23/11/2023
We're exploring a bit of ancient wisdom today.....
IT'S ALL A GIFT. Although it doesn’t seem that way of course. The economy is a mess, the government is dysfunctional, the virus is still there, screwing up plans and making us sick. People are annoying. People are frustrating. Your co-worker is a jerk. Your kid just broke his arm. Everything is expensive, so expensive.
This isn’t how things are supposed to be is it? Well, it’s pretty much how things have always been. Look at Marcus Aurelius, author of Meditations and Emperor of Rome from 161 to 180 AD. During his reign and life, he knew all those things intimately, plus many other tragedies. In Meditations, Marcus is vague about some things and very specific about others. As a general rule, Marcus does not talk much about the plague he lived through or the grief he felt. Nowhere does he bemoan the disasters which happened with such frequency that one ancient historian described Marcus Aurelius’ reign as an unending series of troubles. Marcus skips over all this, but you know what he spends a full 10% of Meditations talking about in very clear detail? The gratitude he felt to the people who had helped him, who had inspired him, who had taught him.
It’s a lesson: Marcus was shrugging off the negative and embracing the positive. He was actively defining what he was grateful for, and he was choosing to accept what he could not control. And this is a great example for us to follow.
“Convince yourself that everything is the gift of the gods,” he wrote in Meditations, “that things are good and always will be.” When the ancient philosopher Epictetus talks about how every situation has two handles, this is what he means. You can decide to grab onto anger or appreciation, fear or fellowship. You can pick up the handle of resentment or of gratitude. You can look at the obstacle or get a little closer and see the opportunity.
It’s so easy to miss the fact that Marcus Aurelius could not have been Marcus Aurelius without that unending series of troubles.
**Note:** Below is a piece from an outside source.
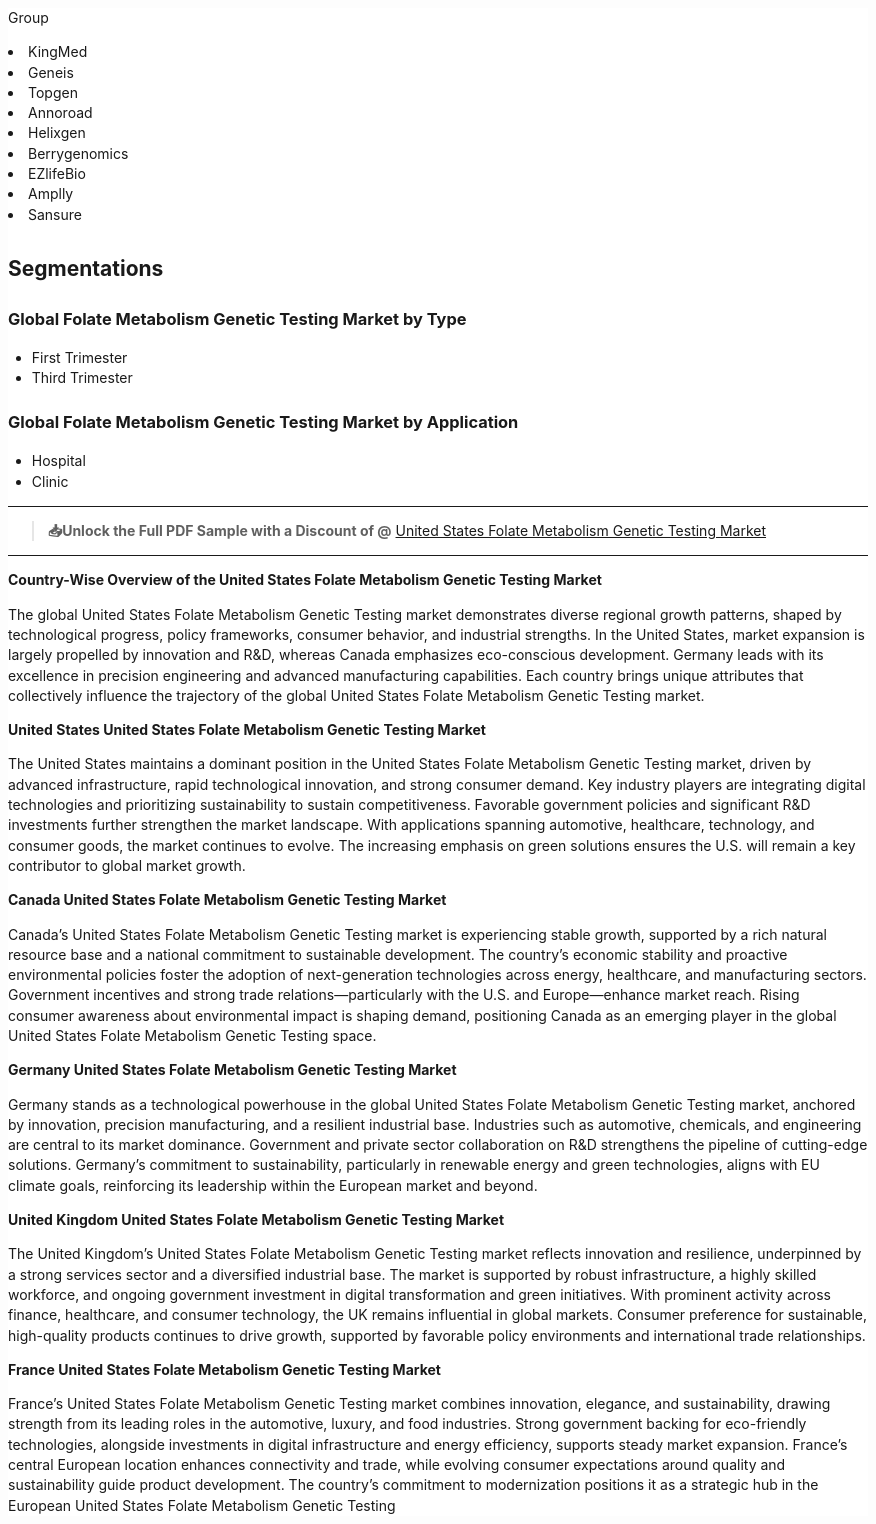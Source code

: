 Group</li><li>KingMed</li><li>Geneis</li><li>Topgen</li><li>Annoroad</li><li>Helixgen</li><li>Berrygenomics</li><li>EZlifeBio</li><li>Amplly</li><li>Sansure</li></ul></p><p><h2>Segmentations</h2><h3>Global Folate Metabolism Genetic Testing Market by Type</h3><ul><li>First Trimester</li><li>Third Trimester</li></ul><h3>Global Folate Metabolism Genetic Testing Market by Application</h3><ul><li>Hospital</li><li>Clinic</li></ul></p><hr /><blockquote><p><strong>📥Unlock the Full PDF Sample with a Discount of @</strong> <a href="https://www.marketresearchintellect.com/ask-for-discount/?rid=1016989&amp;utm_source=Github-April&amp;utm_medium=016">United States Folate Metabolism Genetic Testing Market</a></p></blockquote><hr /><p class="" data-start="217" data-end="261"><strong data-start="217" data-end="261">Country-Wise Overview of the United States Folate Metabolism Genetic Testing Market</strong></p><p class="" data-start="263" data-end="774">The global United States Folate Metabolism Genetic Testing market demonstrates diverse regional growth patterns, shaped by technological progress, policy frameworks, consumer behavior, and industrial strengths. In the United States, market expansion is largely propelled by innovation and R&amp;D, whereas Canada emphasizes eco-conscious development. Germany leads with its excellence in precision engineering and advanced manufacturing capabilities. Each country brings unique attributes that collectively influence the trajectory of the global United States Folate Metabolism Genetic Testing market.</p><p class="" data-start="776" data-end="1421"><strong data-start="776" data-end="805">United States United States Folate Metabolism Genetic Testing Market</strong></p><p class="" data-start="776" data-end="1421">The United States maintains a dominant position in the United States Folate Metabolism Genetic Testing market, driven by advanced infrastructure, rapid technological innovation, and strong consumer demand. Key industry players are integrating digital technologies and prioritizing sustainability to sustain competitiveness. Favorable government policies and significant R&amp;D investments further strengthen the market landscape. With applications spanning automotive, healthcare, technology, and consumer goods, the market continues to evolve. The increasing emphasis on green solutions ensures the U.S. will remain a key contributor to global market growth.</p><p class="" data-start="1423" data-end="2019"><strong data-start="1423" data-end="1445">Canada United States Folate Metabolism Genetic Testing Market</strong></p><p class="" data-start="1423" data-end="2019">Canada&rsquo;s United States Folate Metabolism Genetic Testing market is experiencing stable growth, supported by a rich natural resource base and a national commitment to sustainable development. The country&rsquo;s economic stability and proactive environmental policies foster the adoption of next-generation technologies across energy, healthcare, and manufacturing sectors. Government incentives and strong trade relations&mdash;particularly with the U.S. and Europe&mdash;enhance market reach. Rising consumer awareness about environmental impact is shaping demand, positioning Canada as an emerging player in the global United States Folate Metabolism Genetic Testing space.</p><p class="" data-start="2021" data-end="2591"><strong data-start="2021" data-end="2044">Germany United States Folate Metabolism Genetic Testing Market</strong></p><p class="" data-start="2021" data-end="2591">Germany stands as a technological powerhouse in the global United States Folate Metabolism Genetic Testing market, anchored by innovation, precision manufacturing, and a resilient industrial base. Industries such as automotive, chemicals, and engineering are central to its market dominance. Government and private sector collaboration on R&amp;D strengthens the pipeline of cutting-edge solutions. Germany&rsquo;s commitment to sustainability, particularly in renewable energy and green technologies, aligns with EU climate goals, reinforcing its leadership within the European market and beyond.</p><p class="" data-start="2593" data-end="3221"><strong data-start="2593" data-end="2623">United Kingdom United States Folate Metabolism Genetic Testing Market</strong></p><p class="" data-start="2593" data-end="3221">The United Kingdom&rsquo;s United States Folate Metabolism Genetic Testing market reflects innovation and resilience, underpinned by a strong services sector and a diversified industrial base. The market is supported by robust infrastructure, a highly skilled workforce, and ongoing government investment in digital transformation and green initiatives. With prominent activity across finance, healthcare, and consumer technology, the UK remains influential in global markets. Consumer preference for sustainable, high-quality products continues to drive growth, supported by favorable policy environments and international trade relationships.</p><p class="" data-start="3223" data-end="3838"><strong data-start="3223" data-end="3245">France United States Folate Metabolism Genetic Testing Market</strong></p><p class="" data-start="3223" data-end="3838">France&rsquo;s United States Folate Metabolism Genetic Testing market combines innovation, elegance, and sustainability, drawing strength from its leading roles in the automotive, luxury, and food industries. Strong government backing for eco-friendly technologies, alongside investments in digital infrastructure and energy efficiency, supports steady market expansion. France&rsquo;s central European location enhances connectivity and trade, while evolving consumer expectations around quality and sustainability guide product development. The country&rsquo;s commitment to modernization positions it as a strategic hub in the European United States Folate Metabolism Genetic Testing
The difficulties shaped him, refined him, called greatness out of him. It’s also easy to miss, when we focus on all the bad breaks the guy got, all the tragedies he experienced, that Marcus was also incredibly lucky. After all, he was chosen to be emperor. For next to no reason at all, Hadrian selected a young boy and gifted him unlimited power and wealth and fame. Marcus had a wonderful wife, a stepfather he adored, amazing teachers and he discovered Stoicism, which guided him when he most needed it. For everything that went wrong in his life, for everything that was taken from him, he in fact received an equal number of gifts.
So as you gather around your family and friends this Thanksgiving or Christmas or any other celebration you might partake in this year, of course, appreciate it and give thanks for all the obvious and bountiful gifts that moment presents. Just make sure that when the moment passes, as you go back to your everyday, ordinary life that you make gratitude a regular part of it. Again—not simply for what is easy and immediately pleasing, but for all of it, for every day.
I am thankful today and every day for knowing you.